▶ _Activity_: Look below for the line containing "their care elsewhere"; from there through the line containing "product of the", both lines included, please set down each line exactly and nothing else.

▶ _Information supplied_:

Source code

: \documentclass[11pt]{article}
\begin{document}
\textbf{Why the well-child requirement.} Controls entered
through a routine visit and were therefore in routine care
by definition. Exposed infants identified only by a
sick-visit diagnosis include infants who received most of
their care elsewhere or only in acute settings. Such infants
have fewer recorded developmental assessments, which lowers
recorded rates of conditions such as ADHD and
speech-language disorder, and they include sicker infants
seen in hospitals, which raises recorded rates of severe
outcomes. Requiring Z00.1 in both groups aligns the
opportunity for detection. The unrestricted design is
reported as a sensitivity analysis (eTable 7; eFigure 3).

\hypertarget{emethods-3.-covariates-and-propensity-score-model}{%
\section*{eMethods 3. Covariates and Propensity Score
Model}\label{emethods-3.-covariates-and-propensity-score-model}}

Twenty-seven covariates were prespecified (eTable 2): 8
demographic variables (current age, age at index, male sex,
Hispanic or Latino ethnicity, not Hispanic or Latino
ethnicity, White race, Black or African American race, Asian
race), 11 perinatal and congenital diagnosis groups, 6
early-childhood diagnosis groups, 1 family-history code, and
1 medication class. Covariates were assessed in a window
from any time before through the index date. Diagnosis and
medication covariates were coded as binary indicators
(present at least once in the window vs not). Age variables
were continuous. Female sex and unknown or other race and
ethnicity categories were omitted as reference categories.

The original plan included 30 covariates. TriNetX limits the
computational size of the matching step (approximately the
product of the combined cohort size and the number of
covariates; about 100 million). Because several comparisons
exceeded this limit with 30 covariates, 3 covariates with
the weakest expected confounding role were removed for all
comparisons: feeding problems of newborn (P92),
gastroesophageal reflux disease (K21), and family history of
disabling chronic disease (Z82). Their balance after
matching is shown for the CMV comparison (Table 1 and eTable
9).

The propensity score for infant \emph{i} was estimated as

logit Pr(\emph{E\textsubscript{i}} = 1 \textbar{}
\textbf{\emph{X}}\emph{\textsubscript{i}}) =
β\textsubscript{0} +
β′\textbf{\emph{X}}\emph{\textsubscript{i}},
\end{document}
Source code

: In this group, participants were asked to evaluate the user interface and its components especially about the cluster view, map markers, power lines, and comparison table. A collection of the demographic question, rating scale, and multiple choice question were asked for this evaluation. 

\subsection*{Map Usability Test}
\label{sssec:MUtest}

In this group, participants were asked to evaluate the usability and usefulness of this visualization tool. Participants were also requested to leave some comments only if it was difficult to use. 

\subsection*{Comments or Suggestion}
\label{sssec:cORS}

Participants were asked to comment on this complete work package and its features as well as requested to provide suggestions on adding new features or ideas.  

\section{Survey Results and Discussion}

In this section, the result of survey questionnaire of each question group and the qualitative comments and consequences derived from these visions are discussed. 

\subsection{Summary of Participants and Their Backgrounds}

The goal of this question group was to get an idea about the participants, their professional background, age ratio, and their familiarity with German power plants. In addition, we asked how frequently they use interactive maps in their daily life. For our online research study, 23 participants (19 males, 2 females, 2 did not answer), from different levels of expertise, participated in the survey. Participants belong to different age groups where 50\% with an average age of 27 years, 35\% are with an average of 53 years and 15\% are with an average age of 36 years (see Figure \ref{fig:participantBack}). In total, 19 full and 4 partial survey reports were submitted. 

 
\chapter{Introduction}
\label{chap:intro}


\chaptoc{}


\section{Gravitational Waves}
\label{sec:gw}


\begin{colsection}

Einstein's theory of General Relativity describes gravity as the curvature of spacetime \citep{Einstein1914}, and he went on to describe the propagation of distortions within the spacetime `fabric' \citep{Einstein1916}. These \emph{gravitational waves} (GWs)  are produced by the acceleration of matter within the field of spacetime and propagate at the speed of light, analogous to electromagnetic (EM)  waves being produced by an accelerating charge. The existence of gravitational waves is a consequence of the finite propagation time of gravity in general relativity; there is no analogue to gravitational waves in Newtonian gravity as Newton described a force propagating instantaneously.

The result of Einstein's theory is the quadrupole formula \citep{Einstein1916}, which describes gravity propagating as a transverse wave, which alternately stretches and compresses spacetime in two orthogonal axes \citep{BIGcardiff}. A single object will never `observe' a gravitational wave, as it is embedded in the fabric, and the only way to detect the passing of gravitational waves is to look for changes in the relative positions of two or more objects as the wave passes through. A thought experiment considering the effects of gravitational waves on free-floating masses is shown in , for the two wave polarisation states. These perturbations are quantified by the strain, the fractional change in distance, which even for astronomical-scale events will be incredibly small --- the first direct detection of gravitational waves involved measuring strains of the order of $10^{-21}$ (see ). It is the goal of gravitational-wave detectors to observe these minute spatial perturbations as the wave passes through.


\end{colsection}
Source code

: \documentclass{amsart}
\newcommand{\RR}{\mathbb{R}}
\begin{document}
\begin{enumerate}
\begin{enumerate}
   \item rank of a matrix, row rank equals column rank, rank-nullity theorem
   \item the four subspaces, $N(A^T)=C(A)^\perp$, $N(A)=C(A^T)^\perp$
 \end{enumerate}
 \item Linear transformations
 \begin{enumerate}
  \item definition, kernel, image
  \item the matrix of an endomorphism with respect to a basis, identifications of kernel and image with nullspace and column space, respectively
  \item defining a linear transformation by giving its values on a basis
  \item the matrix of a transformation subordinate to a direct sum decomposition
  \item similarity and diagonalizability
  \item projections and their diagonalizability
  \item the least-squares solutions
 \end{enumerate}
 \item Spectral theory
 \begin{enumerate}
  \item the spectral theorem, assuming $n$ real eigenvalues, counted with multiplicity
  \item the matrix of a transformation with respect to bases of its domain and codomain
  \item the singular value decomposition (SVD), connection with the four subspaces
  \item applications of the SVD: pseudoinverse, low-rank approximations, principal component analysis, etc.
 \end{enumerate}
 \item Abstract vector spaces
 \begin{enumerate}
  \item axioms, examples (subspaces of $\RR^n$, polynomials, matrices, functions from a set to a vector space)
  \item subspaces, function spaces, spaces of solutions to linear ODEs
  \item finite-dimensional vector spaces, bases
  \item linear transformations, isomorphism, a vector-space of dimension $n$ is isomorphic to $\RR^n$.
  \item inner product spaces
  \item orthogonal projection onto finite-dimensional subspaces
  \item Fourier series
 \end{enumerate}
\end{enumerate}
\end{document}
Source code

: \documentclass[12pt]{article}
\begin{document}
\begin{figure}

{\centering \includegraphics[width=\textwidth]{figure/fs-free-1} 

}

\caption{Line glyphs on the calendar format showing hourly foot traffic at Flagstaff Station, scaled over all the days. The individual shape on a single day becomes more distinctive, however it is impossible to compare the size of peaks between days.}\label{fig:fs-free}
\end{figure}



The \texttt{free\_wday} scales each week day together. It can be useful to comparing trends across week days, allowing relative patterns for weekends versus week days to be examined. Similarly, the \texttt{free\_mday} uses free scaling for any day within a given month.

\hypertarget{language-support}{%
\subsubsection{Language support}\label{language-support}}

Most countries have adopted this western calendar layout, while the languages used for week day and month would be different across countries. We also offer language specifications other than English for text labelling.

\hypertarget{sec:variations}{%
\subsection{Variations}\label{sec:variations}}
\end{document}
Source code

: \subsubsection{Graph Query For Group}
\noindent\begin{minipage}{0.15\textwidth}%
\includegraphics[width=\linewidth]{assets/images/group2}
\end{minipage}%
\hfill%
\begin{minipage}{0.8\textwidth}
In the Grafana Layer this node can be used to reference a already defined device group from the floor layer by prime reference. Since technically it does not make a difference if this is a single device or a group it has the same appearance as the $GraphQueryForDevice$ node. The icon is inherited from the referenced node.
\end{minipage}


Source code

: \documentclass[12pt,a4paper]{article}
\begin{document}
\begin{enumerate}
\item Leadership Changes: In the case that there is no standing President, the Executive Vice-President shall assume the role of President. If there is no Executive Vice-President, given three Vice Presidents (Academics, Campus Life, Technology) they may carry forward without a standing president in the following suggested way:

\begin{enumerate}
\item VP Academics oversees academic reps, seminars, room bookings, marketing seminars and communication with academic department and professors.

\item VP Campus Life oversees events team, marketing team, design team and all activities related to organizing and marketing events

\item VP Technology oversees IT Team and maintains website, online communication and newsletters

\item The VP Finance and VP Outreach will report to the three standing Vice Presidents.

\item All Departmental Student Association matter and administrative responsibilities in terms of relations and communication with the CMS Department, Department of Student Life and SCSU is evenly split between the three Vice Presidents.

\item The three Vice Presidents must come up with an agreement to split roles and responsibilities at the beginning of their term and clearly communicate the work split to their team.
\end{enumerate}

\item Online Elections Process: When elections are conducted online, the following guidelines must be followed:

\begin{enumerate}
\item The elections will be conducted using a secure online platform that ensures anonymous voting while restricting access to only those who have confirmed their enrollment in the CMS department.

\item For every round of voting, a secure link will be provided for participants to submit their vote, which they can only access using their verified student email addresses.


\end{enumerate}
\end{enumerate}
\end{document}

▶ _Solution to this problem_:
their care elsewhere or only in acute settings. Such infants
have fewer recorded developmental assessments, which lowers
recorded rates of conditions such as ADHD and
speech-language disorder, and they include sicker infants
seen in hospitals, which raises recorded rates of severe
outcomes. Requiring Z00.1 in both groups aligns the
opportunity for detection. The unrestricted design is
reported as a sensitivity analysis (eTable 7; eFigure 3).

\hypertarget{emethods-3.-covariates-and-propensity-score-model}{%
\section*{eMethods 3. Covariates and Propensity Score
Model}\label{emethods-3.-covariates-and-propensity-score-model}}

Twenty-seven covariates were prespecified (eTable 2): 8
demographic variables (current age, age at index, male sex,
Hispanic or Latino ethnicity, not Hispanic or Latino
ethnicity, White race, Black or African American race, Asian
race), 11 perinatal and congenital diagnosis groups, 6
early-childhood diagnosis groups, 1 family-history code, and
1 medication class. Covariates were assessed in a window
from any time before through the index date. Diagnosis and
medication covariates were coded as binary indicators
(present at least once in the window vs not). Age variables
were continuous. Female sex and unknown or other race and
ethnicity categories were omitted as reference categories.

The original plan included 30 covariates. TriNetX limits the
computational size of the matching step (approximately the
product of the combined cohort size and the number of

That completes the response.